The United States-Mexico-Canada Agreement was
signed off in January this year after two years of negotiations between the three nations over a deal touching on $1 trillion of trade.
In typical fashion, the president called the bill the "best and most important trade deal" that had ever been made by the U.S., and argued that it would be "good for everybody" in the country.
The Democratic House Speaker
Nancy Pelosi did not quite match the president's praise for his own deal, but she did accept that the agreement was "much better than NAFTA" thanks in part to negotiations involving her party.

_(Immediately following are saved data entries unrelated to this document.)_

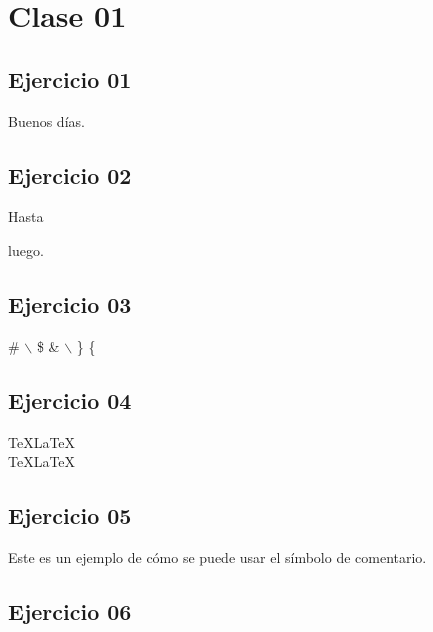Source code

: \documentclass[10pt,a4paper]{article}
\author{Jhabriel Varela}
\begin{document}
\section{Clase 01}

\subsection{Ejercicio 01}

Buenos          días.

\subsection{Ejercicio 02}

Hasta









luego.

\subsection{Ejercicio 03}	

\# $\backslash$ \$  \& $\backslash$ \} \{

\subsection{Ejercicio 04}

\TeX \LaTeX \\
\TeX\LaTeX \\

\subsection{Ejercicio 05}

Este es un %
                                  ejemplo de cómo se puede usar el %
           símbolo de comentario.

\subsection{Ejercicio 06}
\end{document}
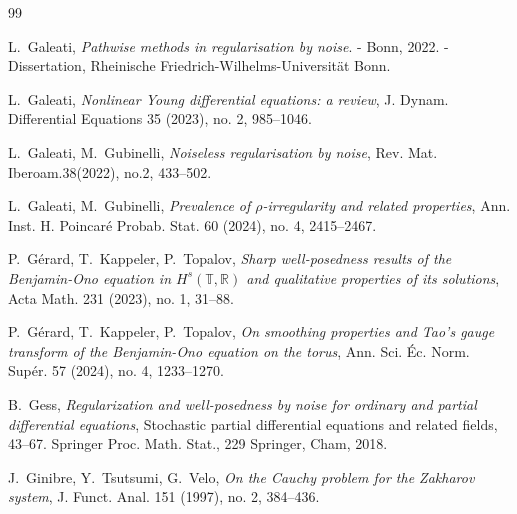 \documentclass[letterpaper, 11pt,  reqno]{amsart}
\newcommand{\1}{\hspace{0.5mm}\text{I}\hspace{0.5mm}}
\newcommand{\R}{\mathbb{R}}
\newcommand{\T}{\mathbb{T}}
\numberwithin{equation}{section}
\numberwithin{theorem}{section}
\begin{document}
\begin{thebibliography}{99}
%
%

L.~Galeati, 
{\it Pathwise methods in regularisation by noise}. - Bonn, 2022. - Dissertation, 
Rheinische Friedrich-Wilhelms-Universit\"at Bonn. 

L.~Galeati, 
{\it Nonlinear {Y}oung differential equations: a review}, 
J. Dynam. Differential Equations 35 (2023), no. 2, 985--1046.



L.~Galeati, M.~Gubinelli,
{\it Noiseless regularisation by noise}, 
Rev. Mat. Iberoam.38(2022), no.2, 433--502.




L.~Galeati, M.~Gubinelli,
{\it  Prevalence of $\rho$-irregularity and related properties},
 Ann. Inst. H. Poincar\'e Probab. Stat.
 60 (2024), no. 4, 2415--2467.



%
%
%



P.~G\'erard, T.~Kappeler, P.~Topalov,
{\it  Sharp well-posedness results of the Benjamin-Ono equation in $H^s(\T, \R)$  and qualitative properties of its solutions}, 
Acta Math. 231 (2023), no. 1,  31--88.



P.~G\'erard, T.~Kappeler, P.~Topalov,
{\it On smoothing properties and Tao's gauge transform of the Benjamin-Ono equation on the torus},
 Ann. Sci. \'Ec. Norm. Sup\'er.  57 (2024), no. 4, 1233--1270.



B.~Gess, 
{\it Regularization and well-posedness by noise for ordinary and partial differential equations},
 Stochastic partial differential equations and related fields, 43--67. Springer Proc. Math. Stat., 229
Springer, Cham, 2018.




J.~Ginibre, Y.~Tsutsumi, G.~Velo, 
{\it On the Cauchy problem for the Zakharov system}, 
J. Funct. Anal. 151 (1997), no. 2, 384--436.

%
%


\end{thebibliography}
\end{document}
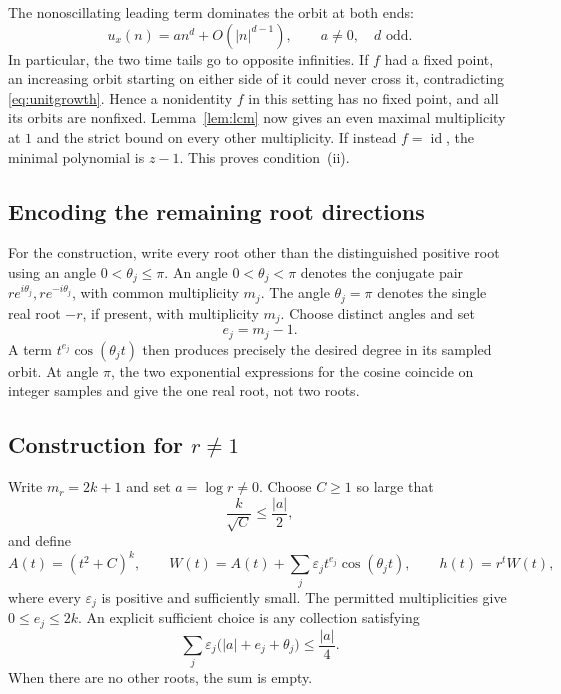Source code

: \documentclass[11pt,letterpaper]{article}
\theoremstyle{definition}
\theoremstyle{remark}
\newcommand{\id}{\operatorname{id}}
\begin{document}
The nonoscillating leading term dominates the orbit at both ends:
\begin{equation}
  u_x(n)=a n^d+O(|n|^{d-1}),\qquad a\ne0,\quad d\text{ odd}.
  \label{eq:unitgrowth}
\end{equation}
In particular, the two time tails go to opposite infinities. If $f$ had
a fixed point, an increasing orbit starting on either side of it could
never cross it, contradicting \eqref{eq:unitgrowth}. Hence a nonidentity
$f$ in this setting has no fixed point, and all its orbits are nonfixed.
Lemma~\ref{lem:lcm} now gives an even maximal multiplicity at $1$ and the
strict bound on every other multiplicity. If instead $f=\id$, the minimal
polynomial is $z-1$. This proves condition~(ii).

\subsection{Encoding the remaining root directions}

For the construction, write every root other than the distinguished
positive root using an angle $0<\theta_j\le\pi$. An angle
$0<\theta_j<\pi$ denotes the conjugate pair
$r e^{i\theta_j},r e^{-i\theta_j}$, with common multiplicity $m_j$.
The angle $\theta_j=\pi$ denotes the single real root $-r$, if present,
with multiplicity $m_j$. Choose distinct angles and set
\begin{equation}
  e_j=m_j-1.
\end{equation}
A term $t^{e_j}\cos(\theta_jt)$ then produces precisely the desired degree
in its sampled orbit. At angle $\pi$, the two exponential expressions
for the cosine coincide on integer samples and give the one real root,
not two roots.

\subsection{Construction for \texorpdfstring{$r\ne1$}{r is not 1}}
\label{sec:construction-nonunit}

Write $m_r=2k+1$ and set $a=\log r\ne0$. Choose $C\ge1$ so large that
\begin{equation}
  \frac{k}{\sqrt C}\le\frac{|a|}{2},
\end{equation}
and define
\begin{equation}
  A(t)=(t^2+C)^k,\qquad
  W(t)=A(t)+\sum_j\varepsilon_j t^{e_j}\cos(\theta_jt),\qquad
  h(t)=r^tW(t),
  \label{eq:nonunitH}
\end{equation}
where every $\varepsilon_j$ is positive and sufficiently small.
The permitted multiplicities give $0\le e_j\le2k$.
An explicit sufficient choice is any collection satisfying
\begin{equation}
  \sum_j\varepsilon_j\bigl(|a|+e_j+\theta_j\bigr)
     \le\frac{|a|}{4}.
  \label{eq:eps-nonunit}
\end{equation}
When there are no other roots, the sum is empty.
\end{document}
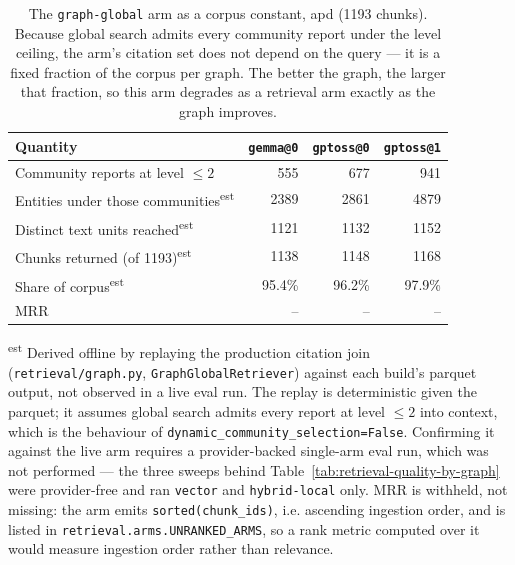 \begin{table}[htbp]
  \centering
  \caption{The \texttt{graph-global} arm as a corpus constant, apd (1193 chunks). Because global
    search admits every community report under the level ceiling, the arm's citation set does not
    depend on the query --- it is a fixed fraction of the corpus per graph. The better the graph,
    the larger that fraction, so this arm degrades as a retrieval arm exactly as the graph
    improves.}
  \label{tab:graph-global-constant}
  \begin{tabular}{lrrr}
    \toprule
    Quantity & \texttt{gemma@0} & \texttt{gptoss@0} & \texttt{gptoss@1} \\
    \midrule
    Community reports at level $\le 2$        &  555 &  677 &  941 \\
    Entities under those communities\textsuperscript{est} & 2389 & 2861 & 4879 \\
    Distinct text units reached\textsuperscript{est}      & 1121 & 1132 & 1152 \\
    \midrule
    Chunks returned (of 1193)\textsuperscript{est}        & 1138 & 1148 & 1168 \\
    Share of corpus\textsuperscript{est}                  & 95.4\% & 96.2\% & 97.9\% \\
    \midrule
    MRR & -- & -- & -- \\
    \bottomrule
  \end{tabular}

  \vspace{0.5em}
  \footnotesize
  \textsuperscript{est} Derived offline by replaying the production citation join
  (\texttt{retrieval/graph.py}, \texttt{GraphGlobalRetriever}) against each build's parquet output,
  not observed in a live eval run. The replay is deterministic given the parquet; it assumes global
  search admits every report at level $\le 2$ into context, which is the behaviour of
  \texttt{dynamic\_community\_selection=False}. Confirming it against the live arm requires a
  provider-backed single-arm eval run, which was not performed --- the three sweeps behind
  Table~\ref{tab:retrieval-quality-by-graph} were provider-free and ran
  \texttt{vector} and \texttt{hybrid-local} only.
  MRR is withheld, not missing: the arm emits \texttt{sorted(chunk\_ids)}, i.e. ascending
  ingestion order, and is listed in \texttt{retrieval.arms.UNRANKED\_ARMS}, so a rank metric computed
  over it would measure ingestion order rather than relevance.
\end{table}
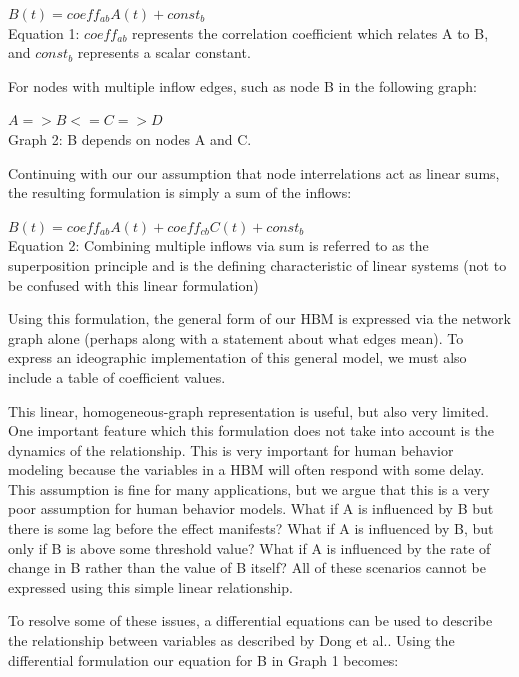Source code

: \documentclass[conference]{IEEEtran}
\begin{document}
\begin{centering}
$B(t) = coeff_{ab}A(t) + const_b$\\
\small{Equation 1: $coeff_{ab}$ represents the correlation coefficient which relates A to B, and $const_b$ represents a scalar constant.}
\end{centering}

For nodes with multiple inflow edges, such as node B in the following graph:

\begin{centering}
$A => B <= C => D$\\
\small{Graph 2: B depends on nodes A and C.}
\end{centering}

Continuing with our our assumption that node interrelations act as linear sums, the resulting formulation is simply a sum of the inflows:

\begin{centering}
$B(t) = coeff_{ab}A(t) + coeff_{cb}C(t) + const_b$\\
\small{Equation 2: Combining multiple inflows via sum is referred to as the superposition principle and is the defining characteristic of linear systems (not to be confused with this linear formulation)}
\end{centering}

Using this formulation, the general form of our HBM is expressed via the network graph alone (perhaps along with a statement about what edges mean).
To express an ideographic implementation of this general model, we must also include a table of coefficient values. 

This linear, homogeneous-graph representation is useful, but also very limited.
One important feature which this formulation does not take into account is the dynamics of the relationship.
This is very important for human behavior modeling because the variables in a HBM will often respond with some delay.
This assumption is fine for many applications, but we argue that this is a very poor assumption for human behavior models. What if A is influenced by B but there is some lag before the effect manifests?
What if A is influenced by B, but only if B is above some threshold value? What if A is influenced by the rate of change in B rather than the value of B itself? All of these scenarios cannot be expressed using this simple linear relationship. 

To resolve some of these issues, a differential equations can be used to describe the relationship between variables as described by Dong et al.\cite{dong2012dynamical}. 
Using the differential formulation our equation for B in Graph 1 becomes:
\end{document}
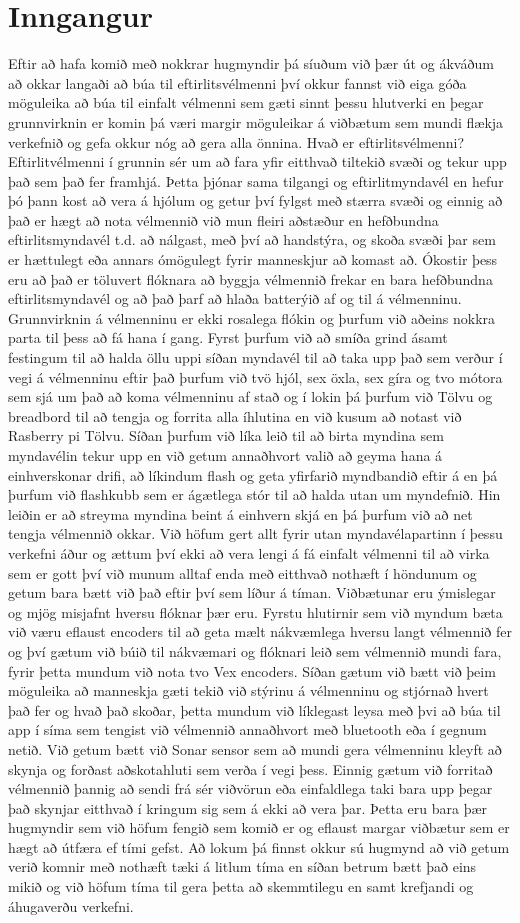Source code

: \section{Inngangur}
Eftir að hafa komið með nokkrar hugmyndir þá síuðum við þær út og ákváðum að okkar langaði að búa til eftirlitsvélmenni því okkur fannst við eiga góða möguleika að búa til einfalt vélmenni sem gæti sinnt þessu hlutverki en þegar grunnvirknin er komin þá væri margir möguleikar á viðbætum sem mundi flækja verkefnið og gefa okkur nóg að gera alla  önnina.
Hvað er eftirlitsvélmenni? Eftirlitvélmenni í grunnin sér um að fara yfir eitthvað tiltekið svæði og tekur upp það sem það fer framhjá. Þetta þjónar sama tilgangi og eftirlitmyndavél en hefur þó þann kost að vera á hjólum og getur því fylgst með stærra svæði og einnig að það er hægt að nota vélmennið við mun fleiri aðstæður en hefðbundna eftirlitsmyndavél t.d. að nálgast, með því að handstýra, og skoða svæði þar sem er hættulegt eða annars ómögulegt fyrir manneskjur að komast að. Ókostir þess eru að það er töluvert flóknara að byggja vélmennið frekar en bara hefðbundna eftirlitsmyndavél og að það þarf að hlaða batterýið af og til á vélmenninu. 
Grunnvirknin á vélmenninu er ekki rosalega flókin og þurfum við aðeins nokkra parta til þess að fá hana í gang. Fyrst þurfum við að smíða grind ásamt festingum til að halda öllu uppi síðan myndavél til að taka upp það sem verður í vegi á vélmenninu eftir það þurfum við tvö hjól, sex öxla, sex gíra og tvo mótora sem sjá um það að koma vélmenninu af stað og í lokin þá þurfum við Tölvu og breadbord til að tengja og forrita alla íhlutina en við kusum að notast við Rasberry pi Tölvu. Síðan þurfum við líka leið til að birta myndina sem myndavélin tekur upp en við getum annaðhvort valið að geyma hana á einhverskonar drifi, að líkindum flash og geta yfirfarið myndbandið eftir á en þá þurfum við flashkubb sem er ágætlega stór til að halda utan um myndefnið. Hin leiðin er að streyma myndina beint á einhvern skjá en þá þurfum við að net tengja vélmennið okkar. Við höfum gert allt fyrir utan myndavélapartinn í þessu verkefni áður og ættum því ekki að vera lengi á fá einfalt vélmenni til að virka sem er gott því við munum alltaf enda með eitthvað nothæft í höndunum og getum bara bætt við það eftir því sem líður á tíman.
Viðbætunar eru ýmislegar og mjög misjafnt hversu flóknar þær eru. Fyrstu hlutirnir sem við myndum bæta við væru eflaust encoders til að geta mælt nákvæmlega hversu langt vélmennið fer og því gætum við búið til nákvæmari og flóknari leið sem vélmennið mundi fara, fyrir þetta mundum við nota tvo Vex encoders. Síðan gætum við bætt við þeim möguleika að manneskja gæti tekið við stýrinu á vélmenninu og stjórnað hvert það fer og hvað það skoðar, þetta mundum við líklegast leysa með þvi að búa til app í síma sem tengist við vélmennið annaðhvort með bluetooth eða í gegnum netið. Við getum bætt við Sonar sensor sem að mundi  gera vélmenninu kleyft að skynja og forðast aðskotahluti sem verða í vegi þess. Einnig gætum við forritað vélmennið þannig að sendi frá sér viðvörun eða einfaldlega taki bara upp þegar það skynjar eitthvað í kringum sig sem á ekki að vera þar. Þetta eru bara þær hugmyndir sem við höfum fengið sem komið er og eflaust margar viðbætur sem er hægt að útfæra ef tími gefst.
Að lokum þá finnst okkur sú hugmynd að við getum verið komnir með nothæft tæki á litlum tíma en síðan betrum bætt það eins mikið og við höfum tíma til gera þetta að skemmtilegu en samt krefjandi og áhugaverðu verkefni.

\begin{figure}[h]
\end{figure}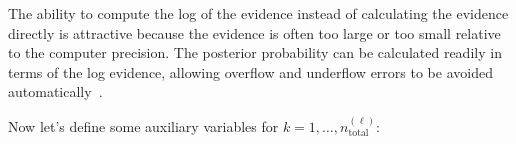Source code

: The ability to compute the log of the evidence instead of calculating the evidence directly is attractive because the evidence
is often too large or too small relative to the computer precision.
%
The posterior probability can be calculated readily in terms of the
log evidence, allowing overflow and underflow errors to be avoided
automatically~\cite{ChOlPr10}.  



Now let's define some auxiliary variables for $k=1,\ldots,n_\text{total}^{(\ell)}$:
    
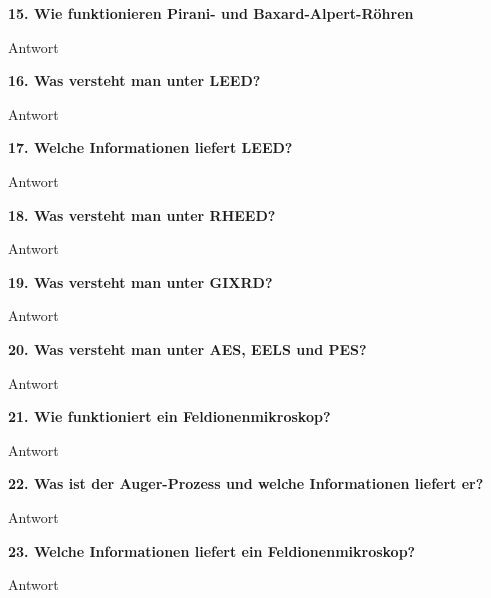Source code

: \noindent\textbf{15. Wie funktionieren Pirani- und Baxard-Alpert-Röhren}\\
\begin{addmargin}[25pt]{0pt}
Antwort\\
\end{addmargin}

\noindent\textbf{16. Was versteht man unter LEED?}\\
\begin{addmargin}[25pt]{0pt}
Antwort\\
\end{addmargin}

\noindent\textbf{17. Welche Informationen liefert LEED?}\\
\begin{addmargin}[25pt]{0pt}
Antwort\\
\end{addmargin}

\noindent\textbf{18. Was versteht man unter RHEED?}\\
\begin{addmargin}[25pt]{0pt}
Antwort\\
\end{addmargin}

\noindent\textbf{19. Was versteht man unter GIXRD?}\\
\begin{addmargin}[25pt]{0pt}
Antwort\\
\end{addmargin}

\noindent\textbf{20. Was versteht man unter AES, EELS und PES?}\\
\begin{addmargin}[25pt]{0pt}
Antwort\\
\end{addmargin}

\noindent\textbf{21. Wie funktioniert ein Feldionenmikroskop?}\\
\begin{addmargin}[25pt]{0pt}
Antwort\\
\end{addmargin}

\noindent\textbf{22. Was ist der Auger-Prozess und welche Informationen liefert er?}\\
\begin{addmargin}[25pt]{0pt}
Antwort\\
\end{addmargin}

\noindent\textbf{23. Welche Informationen liefert ein Feldionenmikroskop?}\\
\begin{addmargin}[25pt]{0pt}
Antwort\\
\end{addmargin}

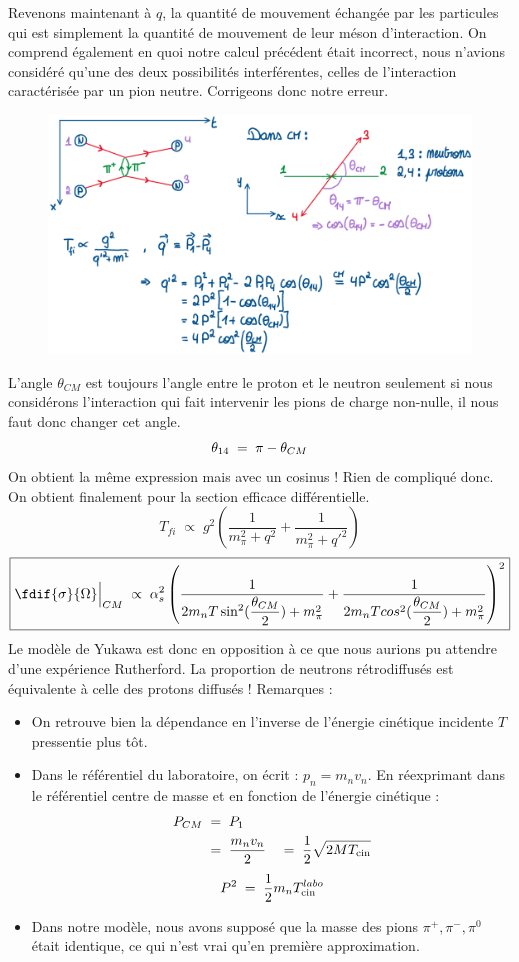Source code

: Revenons maintenant à $q$, la quantité de mouvement échangée par les particules qui est simplement la quantité de mouvement de leur méson d'interaction. On comprend également en quoi notre calcul précédent était incorrect, nous n'avions considéré qu'une des deux possibilités interférentes, celles de l'interaction caractérisée par un pion neutre. Corrigeons donc notre erreur.\\
\begin{figure}[H]
    \centering
    \includegraphics[scale = 0.4]{Images4/Feynmann_pi2.png}
\end{figure}
L'angle $\theta_{CM}$ est toujours l'angle entre le proton et le neutron seulement si nous considérons l'interaction qui fait intervenir les pions de charge non-nulle, il nous faut donc changer cet angle.
\[
    \theta_{14} \; = \; \pi - \theta_{CM}
\]
On obtient la même expression mais avec un cosinus ! Rien de compliqué donc. On obtient finalement pour la section efficace différentielle.
\[
    \boxed{
        T_{fi} \; \propto\; g^2 \left(\dfrac{1}{m_\pi^2 + q^2} + \dfrac{1}{m_\pi^2 + q'^2}\right)
    }
\]
\[
    \boxed{
        \fdif{\sigma}{\Omega}\Big|_{CM} \;\propto\;\alpha_s^2 \left(\dfrac{1}{2m_n T \sin^2(\dfrac{\theta_{CM}}{2})+m^2_\pi} + \dfrac{1}{2m_n T cos^2(\dfrac{\theta_{CM}}{2})+m^2_\pi}\right)^2
    }
\]
Le modèle de Yukawa est donc en opposition à ce que nous aurions pu attendre d'une expérience Rutherford. La proportion de neutrons rétrodiffusés est équivalente à celle des protons diffusés !
Remarques :
\begin{itemize}[label = $\bullet$]
    \item On retrouve bien la dépendance en l'inverse de l'énergie cinétique incidente $T$ pressentie plus tôt.
    \item Dans le référentiel du laboratoire, on écrit : $p_n = m_n v_n$. En réexprimant dans le référentiel centre de masse et en fonction de l'énergie cinétique :
    \begin{align*}
        P_{CM} & \; = \; P_1\\
        &\; = \; \dfrac{m_n v_n}{2}
        & \; = \;\dfrac{1}{2}\sqrt{2M T_\text{cin}}
    \end{align*}
    \[
        P^2 \; = \; \dfrac{1}{2}m_n T_\text{cin}^{labo}
    \]
    \item Dans notre modèle, nous avons supposé que la masse des pions $\pi^+,\pi^-,\pi^0$ était identique, ce qui n'est vrai qu'en première approximation.
\end{itemize}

Beginning Border Wall Construction
Although Trump has failed to fully deliver on his campaign pledge to build a wall on the U.S.-Mexico border as part of his wider anti-immigration agenda, construction has begun on the project.
Over the past four years, the president's administration has managed to
build 360 miles of the border wall, adding to 354 miles of pedestrian barriers that already existed along the 1,933-mile border.
Trump has also used funding from other federal agencies to pay for the construction of the barrier, reneging on his stump promise to make Mexico pay for the wall
The president will face questions over his record in the White House during the final debate of the 2020 election cycle.